EXERCISE BRIEF
Select and copy out every line in the records containing "main".

Stored data entries:
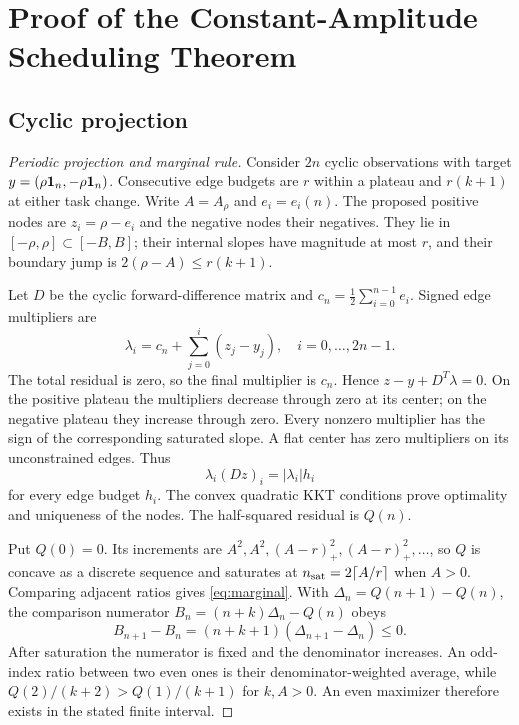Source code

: \section{Proof of the Constant-Amplitude Scheduling Theorem}
\subsection{Cyclic projection}
\begin{proof}[Periodic projection and marginal rule]
Consider $2n$ cyclic observations with target $y=(\rho\ind_n,-\rho\ind_n)$. Consecutive edge budgets are $r$ within a plateau and $r(k+1)$ at either task change. Write $A=A_\rho$ and $e_i=e_i(n)$. The proposed positive nodes are $z_i=\rho-e_i$ and the negative nodes their negatives. They lie in $[-\rho,\rho]\subset[-B,B]$; their internal slopes have magnitude at most $r$, and their boundary jump is $2(\rho-A)\le r(k+1)$.

Let $D$ be the cyclic forward-difference matrix and $c_n=\frac12\sum_{i=0}^{n-1}e_i$. Signed edge multipliers are
\begin{equation}
 \lambda_i=c_n+\sum_{j=0}^i(z_j-y_j),\quad i=0,\ldots,2n-1.
\end{equation}
The total residual is zero, so the final multiplier is $c_n$. Hence $z-y+D^T\lambda=0$. On the positive plateau the multipliers decrease through zero at its center; on the negative plateau they increase through zero. Every nonzero multiplier has the sign of the corresponding saturated slope. A flat center has zero multipliers on its unconstrained edges. Thus
\begin{equation}
 \lambda_i(Dz)_i=|\lambda_i|h_i
\end{equation}
for every edge budget $h_i$. The convex quadratic KKT conditions prove optimality and uniqueness of the nodes. The half-squared residual is $Q(n)$.

Put $Q(0)=0$. Its increments are $A^2,A^2,(A-r)_+^2,(A-r)_+^2,\ldots$, so $Q$ is concave as a discrete sequence and saturates at $n_{\rm sat}=2\lceil A/r\rceil$ when $A>0$. Comparing adjacent ratios gives \eqref{eq:marginal}. With $\Delta_n=Q(n+1)-Q(n)$, the comparison numerator $B_n=(n+k)\Delta_n-Q(n)$ obeys
\begin{equation}
 B_{n+1}-B_n=(n+k+1)(\Delta_{n+1}-\Delta_n)\le0.
\end{equation}
After saturation the numerator is fixed and the denominator increases. An odd-index ratio between two even ones is their denominator-weighted average, while $Q(2)/(k+2)>Q(1)/(k+1)$ for $k,A>0$. An even maximizer therefore exists in the stated finite interval.
\end{proof}

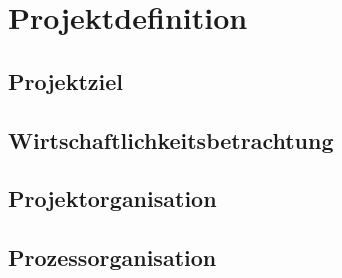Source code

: 
\chapter{Projektdefinition}
	
	\section{Projektziel}
	
	\section{Wirtschaftlichkeitsbetrachtung}
	
	\section{Projektorganisation}
	
	\section{Prozessorganisation}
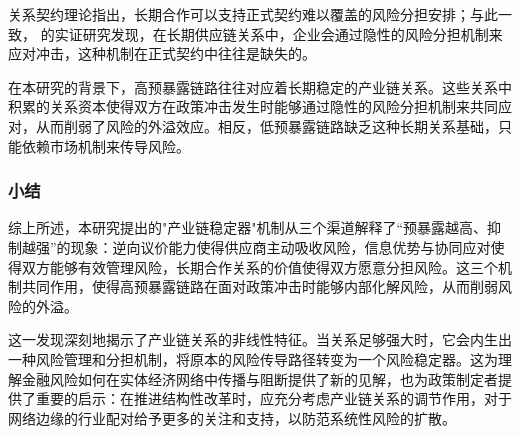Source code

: 关系契约理论指出，长期合作可以支持正式契约难以覆盖的风险分担安排；与此一致，\citet{macchiavello2015relational} 的实证研究发现，在长期供应链关系中，企业会通过隐性的风险分担机制来应对冲击，这种机制在正式契约中往往是缺失的。

在本研究的背景下，高预暴露链路往往对应着长期稳定的产业链关系。这些关系中积累的关系资本使得双方在政策冲击发生时能够通过隐性的风险分担机制来共同应对，从而削弱了风险的外溢效应。相反，低预暴露链路缺乏这种长期关系基础，只能依赖市场机制来传导风险。

\subsubsection*{小结}

综上所述，本研究提出的"产业链稳定器"机制从三个渠道解释了“预暴露越高、抑制越强”的现象：逆向议价能力使得供应商主动吸收风险，信息优势与协同应对使得双方能够有效管理风险，长期合作关系的价值使得双方愿意分担风险。这三个机制共同作用，使得高预暴露链路在面对政策冲击时能够内部化解风险，从而削弱风险的外溢。

这一发现深刻地揭示了产业链关系的非线性特征。当关系足够强大时，它会内生出一种风险管理和分担机制，将原本的风险传导路径转变为一个风险稳定器。这为理解金融风险如何在实体经济网络中传播与阻断提供了新的见解，也为政策制定者提供了重要的启示：在推进结构性改革时，应充分考虑产业链关系的调节作用，对于网络边缘的行业配对给予更多的关注和支持，以防范系统性风险的扩散。

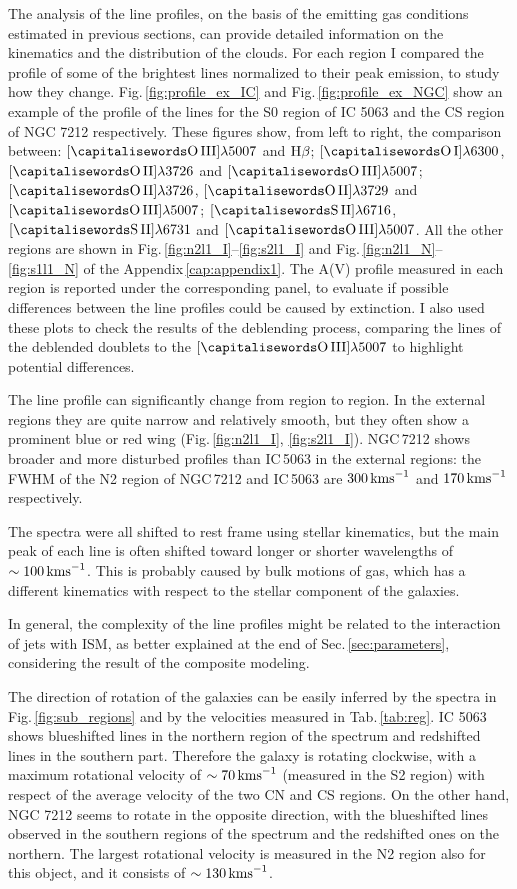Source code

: \documentclass[../main.tex]{subfiles}
\begin{document}
The analysis of the line profiles, on the basis of the emitting gas conditions estimated in previous sections, can provide detailed information on the kinematics and the distribution of the clouds.
For each region I compared the profile of some of the brightest lines normalized to their peak emission, to study how they change.
Fig.\,\ref{fig:profile_ex_IC} and Fig.\,\ref{fig:profile_ex_NGC} show an example of the profile of the lines for the S0 region of IC 5063 and the CS region of NGC 7212 respectively. 
These figures show, from left to right, the comparison between: $[\rm\ion{O}{III}]\lambda5007$ and $\Hb$; $[\rm\ion{O}{I}]\lambda6300$, $[\rm\ion{O}{II}]\lambda3726$ and $[\rm\ion{O}{III}]\lambda5007$; $[\rm\ion{O}{II}]\lambda3726$, $[\rm\ion{O}{II}]\lambda3729$ and $[\rm\ion{O}{III}]\lambda5007$; $[\rm\ion{S}{II}]\lambda6716$, $[\rm\ion{S}{II}]\lambda6731$ and $[\rm\ion{O}{III}]\lambda5007$.
All the other regions are shown in Fig.\,\ref{fig:n2l1_I}--\ref{fig:s2l1_I} and Fig.\,\ref{fig:n2l1_N}--\ref{fig:s1l1_N} of the Appendix\,\ref{cap:appendix1}.
The A(V) profile measured in each region is reported under the corresponding panel, to evaluate if possible differences between the line profiles could be caused by extinction.
I also used these plots to check the results of the deblending process, comparing the lines of the deblended doublets to the $[\rm\ion{O}{III}]\lambda5007$ to highlight potential differences.

The line profile can significantly change from region to region.
In the external regions they are quite narrow and relatively smooth, but they often show a prominent blue or red wing (Fig.\,\ref{fig:n2l1_I}, \ref{fig:s2l1_I}).
NGC\,7212 shows broader and more disturbed profiles than IC\,5063 in the external regions: the FWHM of the N2 region of NGC\,7212 and IC\,5063 are $300\,\si{\kms}$ and $170\,\si{\kms}$ respectively.

The spectra were all shifted to rest frame using stellar kinematics, but the main peak of each line is often shifted toward longer or shorter wavelengths of $\sim100\,\si{\kms}$.
This is probably caused by bulk motions of gas, which has a different kinematics with respect to the stellar component of the galaxies.

In general, the complexity of the line profiles might be related to the interaction of jets with ISM, as better explained at the end of Sec.\,\ref{sec:parameters}, considering the result of the composite modeling.

The direction of rotation of the galaxies can be easily inferred by the spectra in Fig.\,\ref{fig:sub_regions} and by the velocities measured in Tab.\,\ref{tab:reg}.
IC 5063 shows blueshifted lines in the northern region of the spectrum and redshifted lines in the southern part. 
Therefore the galaxy is rotating clockwise, with a maximum rotational velocity of $\sim70\,\si{\kms}$ (measured in the S2 region) with respect of the average velocity of the two CN and CS regions. 
On the other hand, NGC 7212 seems to rotate in the opposite direction, with the blueshifted lines observed in the southern regions of the spectrum and the redshifted ones on the northern.
The largest rotational velocity is measured in the N2 region also for this object, and it consists of $\sim 130\,\si{\kms}$.
\end{document}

FINAL ANSWER
: \documentclass[../main.tex]{subfiles}
The spectra were all shifted to rest frame using stellar kinematics, but the main peak of each line is often shifted toward longer or shorter wavelengths of $\sim100\,\si{\kms}$.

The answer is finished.